To more deeply distinguish the chain entanglement and polymer networks between EB modified mNR samples at various temperatures, the Bird–Carreau viscosity model is used to characterize the shear rate dependence of viscosity [35]:

$$\eta ={\eta }_0{\left[1+{(\lambda \dot{\gamma })}^2\right]}^{(n-1)/2},$$

(5)

where η₀ is the zero shear viscosity, λ is the characteristic time, and n represents the power law index. The n value can be another important parameter providing information about the relaxation mechanism. The rheological viscosity curves of mNR irradiated at different temperatures were fitted by the Bird–Carreau viscosity model (Equation (5)). As a consequence, the shear-thinning power law index was characterized in terms of the dose values and shown in Figure 8. It is accepted that the n value can reflect the shear rate sensitivity of viscosity in the range of shear rates. Hence, the power law index is logically lowered with the increasing shear sensitivity. As presented in Figure 8, for all EB modified mNR, the power law indices were less than 1, and reduced with increasing absorbed dose. This phenomenon indicated that more obvious pseudoplastic or shear-thinning behavior can be detected as dose increased. Furthermore, it is apparent that the n value reduced more obviously with increasing dose as irradiation temperature increased. The reduction in n value can be explained in terms of greater numbers of interactions and entanglements restricting the individual chains motion. This power law index result is consistent with and also supported by the crossover frequency shifting phenomenon illustrated in Figure 7.

4. Conclusions

In this work, masticated NR was prepared by treating virgin NR in an internal mixer with different mastication times. Subsequently, the mNR with low molecular mass, reduced storage modulus, and enhanced polymer chain segment mobility was irradiated at different temperatures in a nitrogen atmosphere without adding crosslinking agents.

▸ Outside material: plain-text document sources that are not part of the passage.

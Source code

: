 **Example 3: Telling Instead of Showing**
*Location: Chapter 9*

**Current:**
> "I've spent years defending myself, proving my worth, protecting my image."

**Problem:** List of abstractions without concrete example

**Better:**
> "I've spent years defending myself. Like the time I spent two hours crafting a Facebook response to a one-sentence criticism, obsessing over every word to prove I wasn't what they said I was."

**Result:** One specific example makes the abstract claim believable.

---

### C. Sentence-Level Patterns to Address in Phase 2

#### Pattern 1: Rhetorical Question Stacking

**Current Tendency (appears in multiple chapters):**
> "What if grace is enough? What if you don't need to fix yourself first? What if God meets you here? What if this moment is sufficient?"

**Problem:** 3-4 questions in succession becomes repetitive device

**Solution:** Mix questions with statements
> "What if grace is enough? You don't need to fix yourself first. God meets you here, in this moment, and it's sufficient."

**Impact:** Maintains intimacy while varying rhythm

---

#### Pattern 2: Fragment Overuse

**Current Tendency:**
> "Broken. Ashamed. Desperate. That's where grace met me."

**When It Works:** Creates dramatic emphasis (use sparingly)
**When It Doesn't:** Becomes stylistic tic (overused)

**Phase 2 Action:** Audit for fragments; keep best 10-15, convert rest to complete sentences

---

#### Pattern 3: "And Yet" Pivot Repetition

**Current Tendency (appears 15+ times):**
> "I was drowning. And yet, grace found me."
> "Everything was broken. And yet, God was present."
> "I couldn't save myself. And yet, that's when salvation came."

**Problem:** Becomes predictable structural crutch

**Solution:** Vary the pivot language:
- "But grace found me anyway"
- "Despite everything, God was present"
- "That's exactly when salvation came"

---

The crosslinking behavior was studied by gel content measurements and equilibrium solvent swelling measurements. Within the overall uncertainty of both methods, the gel dose of mNR amounted to 45 kGy and was influenced by the irradiation temperature used. Using the Charlesby–Pinner equation, a constant value of G_x (1.33 ± 0.13) was determined. As the irradiation temperature increased, the G_s/G_x ratio significantly enhanced. This might be due to the additional extended thermal treatment of crosslinked mNR with increasing irradiation temperature. The occurrence of branching and/or crosslinking structures was confirmed by dynamic rheological measurement, since the elasticity of irradiated mNR gradually improved with increased dose. Moreover, the samples modified at higher temperatures presented more pronounced elasticity behavior which might result from the more number of branches and/or the longer branched chains.